(Seulement, ce n'est pas son chant qui est en cause, car si les réverbères l'entendaient chanter, ils en resteraient bleus (comme à Paris).

Réflexion faite, j'ai beaucoup d'esprit.

Une des plus belles étoiles de cette maison que je viens de croquer sur le vif. Comment est-ce ?

 

[dessin]

 

Spécimen homme.

 

Je vous quitte. Mes dessins sont trop affreux et je suis trop mal pour écrire.

Je vous embrasse de tout mon cœur.

Votre fils respectueux,

 

ANTOINE.

22

[Paris, 30 juin 1919]

 

Ma chère maman,

 

Je suis de retour à Paris où je reçois votre lettre. Je réponds télégraphiquement à votre bonhomme [...] Je serai si heureux de vous revoir et d'être un peu seul avec vous. Je suis désespéré de vous sentir malade. Votre fièvre tombe-t-elle ?

Ce serait épatant d'être sur un sommet tous les deux. (Comme on dit en Suisse, « que serait-ce pour un sommet ? » Les Alpes ? Le mont Blanc ? Vous feriez des croquis et des aquarelles. Et puis nous combinerions de grandes pièces de théâtre... et puis... et puis... bien des choses. Et surtout vous vous retaperiez !

Si vous montez dans les hauteurs avant mon arrivée, écrivez-moi où vous allez, que je vous y rejoigne.

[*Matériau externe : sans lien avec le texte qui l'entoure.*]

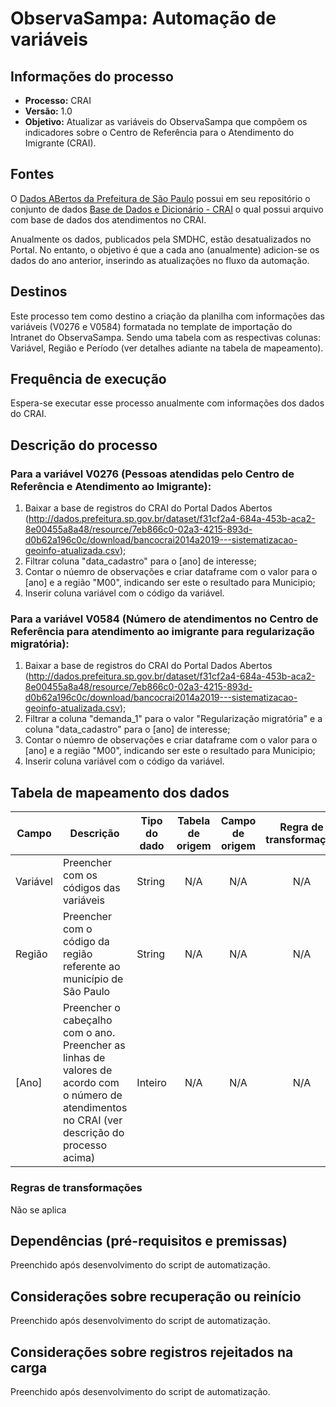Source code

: # ObservaSampa: Automação de variáveis 
## Informações do processo
* **Processo:** CRAI 
* **Versão:** 1.0
* **Objetivo:** Atualizar as variáveis do ObservaSampa que compõem os indicadores sobre o Centro de Referência para o Atendimento do Imigrante (CRAI).

## Fontes
O [Dados ABertos da Prefeitura de São Paulo](http://dados.prefeitura.sp.gov.br/) possui em seu repositório o conjunto de dados [Base de Dados e Dicionário - CRAI](http://dados.prefeitura.sp.gov.br/dataset/base-de-dados-do-centro-de-referencia-e-atendimento-para-imigrantes-crai) o qual possui arquivo com base de dados dos atendimentos no CRAI.

Anualmente os dados, publicados pela SMDHC, estão desatualizados no Portal. No entanto, o objetivo é que a cada ano (anualmente) adicion-se os dados do ano anterior, inserindo as atualizações no fluxo da automação.

## Destinos

Este processo tem como destino a criação da planilha com informações das variáveis (V0276 e V0584) formatada no template de importação do Intranet do ObservaSampa. Sendo uma tabela com as respectivas colunas: Variável, Região e Período (ver detalhes adiante na tabela de mapeamento).

## Frequência de execução

Espera-se executar esse processo anualmente com informações dos dados do CRAI.

## Descrição do processo

### Para a variável V0276 (Pessoas atendidas pelo Centro de Referência e Atendimento ao Imigrante): 
1. Baixar a base de registros do CRAI do Portal Dados Abertos (http://dados.prefeitura.sp.gov.br/dataset/f31cf2a4-684a-453b-aca2-8e00455a8a48/resource/7eb866c0-02a3-4215-893d-d0b62a196c0c/download/bancocrai2014a2019---sistematizacao-geoinfo-atualizada.csv); 
2. Filtrar coluna "data_cadastro" para o [ano] de interesse;
3. Contar o núemro de observações e criar dataframe com o valor para o [ano] e a região "M00", indicando ser este o resultado para Municipio;
4. Inserir coluna variável com o código da variável.

### Para a variável V0584 (Número de atendimentos no Centro de Referência para atendimento ao imigrante para regularização migratória): 
1. Baixar a base de registros do CRAI do Portal Dados Abertos (http://dados.prefeitura.sp.gov.br/dataset/f31cf2a4-684a-453b-aca2-8e00455a8a48/resource/7eb866c0-02a3-4215-893d-d0b62a196c0c/download/bancocrai2014a2019---sistematizacao-geoinfo-atualizada.csv); 
2. Filtrar a coluna "demanda_1" para o valor "Regularização migratória" e a coluna "data_cadastro" para o [ano] de interesse;
3. Contar o núemro de observações e criar dataframe com o valor para o [ano] e a região "M00", indicando ser este o resultado para Municipio;
4. Inserir coluna variável com o código da variável.



## Tabela de mapeamento dos dados

| Campo | Descrição | Tipo do dado | Tabela de origem | Campo de origem | Regra de transformação |
| ----- | --------- | ------------ | :--------------: | :-------------: | :--------------------: |
| Variável | Preencher com os códigos das variáveis | String | N/A | N/A | N/A |
| Região | Preencher com o código da região referente ao município de São Paulo | String | N/A | N/A | N/A |
| [Ano] | Preencher o cabeçalho com o ano. Preencher as linhas de valores de acordo com o número de atendimentos no CRAI (ver descrição do processo acima) | Inteiro | N/A | N/A | N/A |

### Regras de transformações
Não se aplica

## Dependências (pré-requisitos e premissas)
Preenchido após desenvolvimento do script de automatização.

## Considerações sobre recuperação ou reinício
Preenchido após desenvolvimento do script de automatização.

## Considerações sobre registros rejeitados na carga
Preenchido após desenvolvimento do script de automatização.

Je suis allé hier au grand guignol avec Louis de Bonnevie, pièce macabre selon la tradition du lieu. Ça se termine sur l'image enchantée d'un hara-kiri selon les règles (remarquablement bien joué).

Vous m'annoncez une lettre de Monot, mais vous ne joignez rien à la vôtre...

L'oncle Guillaume est paraît-il à Saint-Maurice, vous ne le verrez pas ?

Il ne fait pas chaud ces jours-ci, mais je préférerais cuire, rôtir, griller et vous savoir dans une atmosphère meilleure pour vous ! Avez-vous toujours si froid ?

J'ai reçu de la seconde des Menthon une longue lettre de 4 pages avec photos, images, etc., à l'occasion de mon anniversaire (j'ai eu 19 ans hier). Oui, j'ai eu 19 ans le premier jour de la paix... C'est assez cocasse !

Je ne sais plus quoi vous dire.

 

[dessin]

 

Je ne sais pas dessiner... Zut !

Alors je vous quitte, car je n'ai décidément plus rien à vous dire.

Votre fils respectueux,

 

ANTOINE.

 

Je vous embrasse bien fort.

23

[Paris, 1919]

 

Ma chère maman,

 

Voilà quinze jours que je n'ai pas une lettre de personne. C'est bizarre ces périodes où tout le monde se donne le mot, sans se connaître...

Je vais bien. Je n'ai pas trop le cafard ces temps-ci mais pas mal de travail. Je suis sorti à peu près tout le temps chez tante Churchill30 qui décidément me plaît fort.